■ **WHAT THE EXERCISE ASKS**
Take from the data every line in which the word "that" is found.

── RECORDED DATA

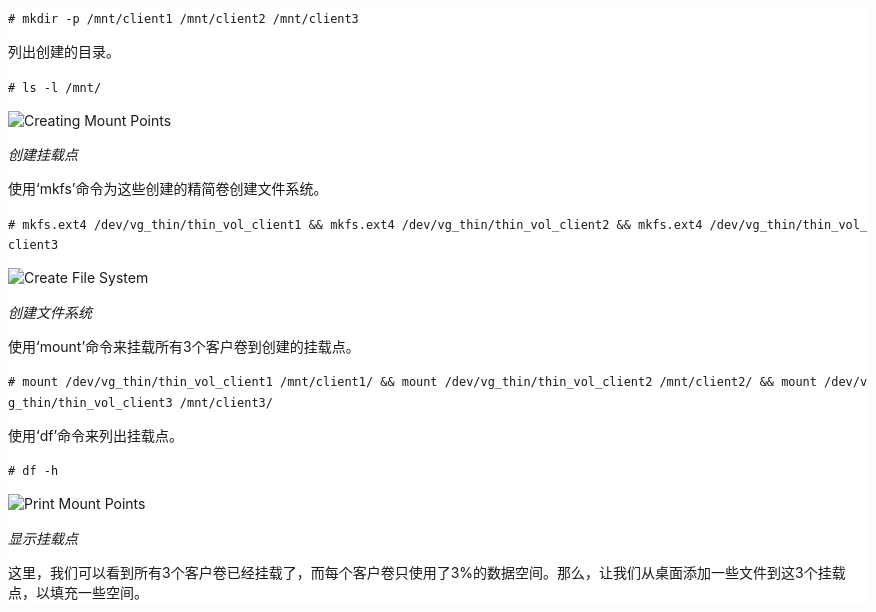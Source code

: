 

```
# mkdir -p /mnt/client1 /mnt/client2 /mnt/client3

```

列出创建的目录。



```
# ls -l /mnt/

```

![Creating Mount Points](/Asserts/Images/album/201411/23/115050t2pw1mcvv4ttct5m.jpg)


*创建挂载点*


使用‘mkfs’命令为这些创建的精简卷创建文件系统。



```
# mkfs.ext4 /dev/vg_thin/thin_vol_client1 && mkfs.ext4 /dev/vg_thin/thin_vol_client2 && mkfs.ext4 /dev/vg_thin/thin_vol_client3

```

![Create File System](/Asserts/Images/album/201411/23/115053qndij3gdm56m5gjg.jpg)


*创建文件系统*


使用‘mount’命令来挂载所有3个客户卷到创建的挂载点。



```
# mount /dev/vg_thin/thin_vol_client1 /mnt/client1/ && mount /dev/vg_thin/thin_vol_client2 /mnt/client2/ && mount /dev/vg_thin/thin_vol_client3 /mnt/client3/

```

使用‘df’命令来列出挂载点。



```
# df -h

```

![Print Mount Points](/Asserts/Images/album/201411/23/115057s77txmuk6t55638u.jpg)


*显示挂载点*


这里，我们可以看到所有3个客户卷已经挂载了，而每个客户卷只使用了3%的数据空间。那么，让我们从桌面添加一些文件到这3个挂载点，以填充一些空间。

────
── RECORDED DATA

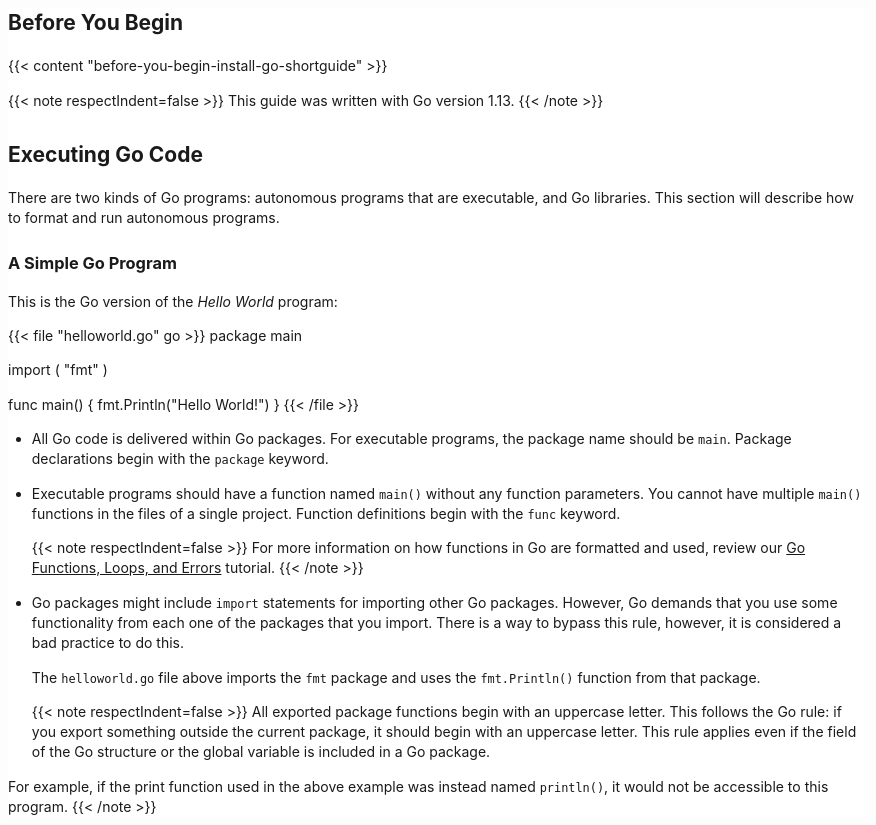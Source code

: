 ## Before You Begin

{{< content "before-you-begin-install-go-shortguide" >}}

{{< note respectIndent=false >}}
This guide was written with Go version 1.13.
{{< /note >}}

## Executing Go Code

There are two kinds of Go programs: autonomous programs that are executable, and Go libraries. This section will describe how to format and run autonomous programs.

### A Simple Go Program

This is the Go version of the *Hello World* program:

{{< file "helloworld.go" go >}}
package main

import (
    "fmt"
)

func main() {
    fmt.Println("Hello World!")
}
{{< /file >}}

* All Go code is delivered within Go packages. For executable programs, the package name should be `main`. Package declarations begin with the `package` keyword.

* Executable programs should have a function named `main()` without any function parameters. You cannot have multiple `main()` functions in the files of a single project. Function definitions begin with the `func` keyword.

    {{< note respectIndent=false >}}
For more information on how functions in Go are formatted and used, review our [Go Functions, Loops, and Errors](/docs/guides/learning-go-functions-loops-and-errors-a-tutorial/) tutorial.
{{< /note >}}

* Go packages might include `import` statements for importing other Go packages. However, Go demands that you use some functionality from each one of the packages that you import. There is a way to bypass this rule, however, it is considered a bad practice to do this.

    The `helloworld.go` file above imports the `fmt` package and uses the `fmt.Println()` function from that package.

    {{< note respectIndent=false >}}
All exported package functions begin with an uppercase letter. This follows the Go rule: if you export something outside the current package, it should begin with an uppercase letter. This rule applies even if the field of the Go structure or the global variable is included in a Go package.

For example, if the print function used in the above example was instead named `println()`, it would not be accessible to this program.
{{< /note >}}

────

■ **WRITTEN SOLUTION**
There are two kinds of Go programs: autonomous programs that are executable, and Go libraries. This section will describe how to format and run autonomous programs.
* Go packages might include `import` statements for importing other Go packages. However, Go demands that you use some functionality from each one of the packages that you import. There is a way to bypass this rule, however, it is considered a bad practice to do this.
    The `helloworld.go` file above imports the `fmt` package and uses the `fmt.Println()` function from that package.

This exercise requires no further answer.